Speaking upon her return from an anti corruption conference in December, the expert – who also founded the first Colombian watchdog to follow Congress – explained that the second aspect of this trinity is a “civil society that mobilises and demands actions and sanctions against the corrupt”. The third is rigorous investigative journalism that will uncover and unravel the manoeuvres of those who abuse their power.

Interestingly, several members of the panel in a session on corruption at the Latin American World Economic Forum that took place last June in Medellín raised the point that the existence of these global scandals is actually indicative of change.

Brian Winter, editor in chief of Americas Quarterly magazine and vice-president of the Council of the Americas argued that the reason we are seeing so many high profile cases is because something different is playing out in terms of the exposure, public tolerance, and punishment of corruption.

Winter attributes this change firstly to the vast numbers of people who have risen out of poverty and whose more stable economic situations have enabled a shift in focus from hand-to-mouth expenses to the quality of the government and the utilisation of tax dollars. A second element is democracy and the growth of independent judicial institutions that work against corruption. Finally, Winter pionts to technology and social media: cases that would once have been buried no longer can be.

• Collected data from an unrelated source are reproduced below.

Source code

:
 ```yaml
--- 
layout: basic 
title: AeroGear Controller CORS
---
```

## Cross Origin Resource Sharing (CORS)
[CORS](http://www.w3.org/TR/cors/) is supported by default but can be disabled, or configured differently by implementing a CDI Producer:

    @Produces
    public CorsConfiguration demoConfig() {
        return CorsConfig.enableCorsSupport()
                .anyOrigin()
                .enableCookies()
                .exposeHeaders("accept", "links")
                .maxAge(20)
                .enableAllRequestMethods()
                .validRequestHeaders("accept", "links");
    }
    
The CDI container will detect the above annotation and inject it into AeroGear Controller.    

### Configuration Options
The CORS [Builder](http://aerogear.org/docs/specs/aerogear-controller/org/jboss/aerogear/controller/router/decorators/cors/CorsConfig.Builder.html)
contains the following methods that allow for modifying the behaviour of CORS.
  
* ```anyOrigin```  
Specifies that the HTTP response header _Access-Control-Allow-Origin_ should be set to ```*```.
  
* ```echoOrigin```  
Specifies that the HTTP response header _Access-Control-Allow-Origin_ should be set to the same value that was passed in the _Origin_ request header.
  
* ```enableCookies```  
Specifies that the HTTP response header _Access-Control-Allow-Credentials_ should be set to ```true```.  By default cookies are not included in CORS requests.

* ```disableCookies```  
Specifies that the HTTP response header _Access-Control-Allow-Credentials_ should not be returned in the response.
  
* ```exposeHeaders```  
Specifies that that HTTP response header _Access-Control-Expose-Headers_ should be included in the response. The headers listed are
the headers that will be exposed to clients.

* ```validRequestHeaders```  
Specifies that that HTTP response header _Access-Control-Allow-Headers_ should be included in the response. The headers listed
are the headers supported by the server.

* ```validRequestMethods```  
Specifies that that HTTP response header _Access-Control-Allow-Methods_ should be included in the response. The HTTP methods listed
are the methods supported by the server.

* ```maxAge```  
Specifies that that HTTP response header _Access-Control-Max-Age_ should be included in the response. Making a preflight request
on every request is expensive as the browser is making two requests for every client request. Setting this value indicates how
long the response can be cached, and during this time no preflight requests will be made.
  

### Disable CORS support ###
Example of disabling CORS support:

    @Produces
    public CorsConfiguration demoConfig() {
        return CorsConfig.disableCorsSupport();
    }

“The corruption that you saw in Brazil for example is incompatible with the age of the phone tap, the flash drive and the ballot box,” said Winter.

Dealing with peace

Despite a growing intolerance toward corruption, Colombia has not seen the huge social mobilisations that took place in countries like Brazil, Mexico and Guatemala last year. And Ungar, who was also on the panel, was particularly concerned with the risks of continued corruption in the country’s post-conflict situation.

He pointed out that peacebuilding is all about fostering trust and recovering the faith of citizens in their government. She added, “Corruption is also a question of human rights, poverty and citizen security.”

As new players enter the political arena, Ungar stressed the need to understand the practices that will be used by all political players to access and exercise power – particularly how their campaigns will be funded.

Colombian corruption
Based on data from the Oderbrecht plea agreement.

She was also concerned about the handling of resources. “We are near to seeing thousands of millions of dollars flowing in,” she said. “We must make sure these resources land where they should.”

Ungar believes the country needs to construct mechanisms to mitigate these risks – such as a training programme for citizens to help them follow up on the Havana agreements, along with a system for disseminating information that allows people to hold the government accountable. Additionally she calls for improved cooperation between agencies that are responsible for investigating and analysing corruption.

It is clear that in addition to holding the country back economically, corruption could also jeopardise the construction of a lasting peace.

Legislative and civil action necessary

So what is the country doing to combat this pernicious disease? The Penal Code and Anti-Corruption Act already criminalise several forms of bribery and corruption, and Colombia has also signed up to a number of international conventions against corruption. Last year, Congress passed a new Transnational Corruption Act; the country’s first foreign bribery law.

Colombia also participated in the 2016 Anti Corruption Summit in London, where it committed to a number of measures such as the creation of a Central Registry of Beneficial Ownership of National Companies, designing transparency standards for post-conflict expenditure and filing a bill to protect whistle blowers.

The challenge is that corruption – by definition – often manages to circumvent the law, which is why citizen action has been identified by so many commentators as a key driver for change.

Reassuringly, Ungar identified increased civil action against corruption as a possible positive by-product of the failed plebiscite. Noting the number of people that took to the streets to campaign for peace, she said “This background should serve as a motivation for citizens to mobilise against corruption. Hopefully very soon we can say that we are on the way to achieving it.”